If a line in the entries below contains "Semaforo", copy it.

# Supplied information:
=-=-=-=-=
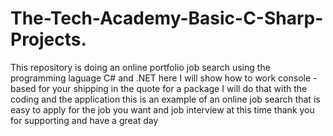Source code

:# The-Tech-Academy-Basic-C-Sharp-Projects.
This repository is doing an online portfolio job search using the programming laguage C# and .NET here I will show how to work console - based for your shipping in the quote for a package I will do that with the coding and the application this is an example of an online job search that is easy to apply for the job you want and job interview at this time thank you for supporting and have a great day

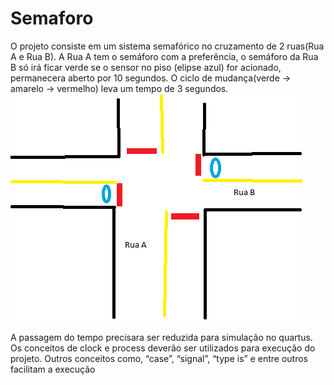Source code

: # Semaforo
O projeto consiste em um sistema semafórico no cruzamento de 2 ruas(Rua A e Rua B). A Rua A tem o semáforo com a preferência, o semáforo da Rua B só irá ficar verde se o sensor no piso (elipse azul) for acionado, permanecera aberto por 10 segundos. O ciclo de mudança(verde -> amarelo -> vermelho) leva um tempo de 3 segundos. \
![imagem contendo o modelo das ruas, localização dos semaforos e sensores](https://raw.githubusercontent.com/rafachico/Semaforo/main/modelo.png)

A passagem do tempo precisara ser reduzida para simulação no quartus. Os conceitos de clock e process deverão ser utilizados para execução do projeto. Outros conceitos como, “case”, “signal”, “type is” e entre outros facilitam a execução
=-=-=-=-=
# Solution for this problem:
: # Semaforo
![imagem contendo o modelo das ruas, localização dos semaforos e sensores](https://raw.githubusercontent.com/rafachico/Semaforo/main/modelo.png)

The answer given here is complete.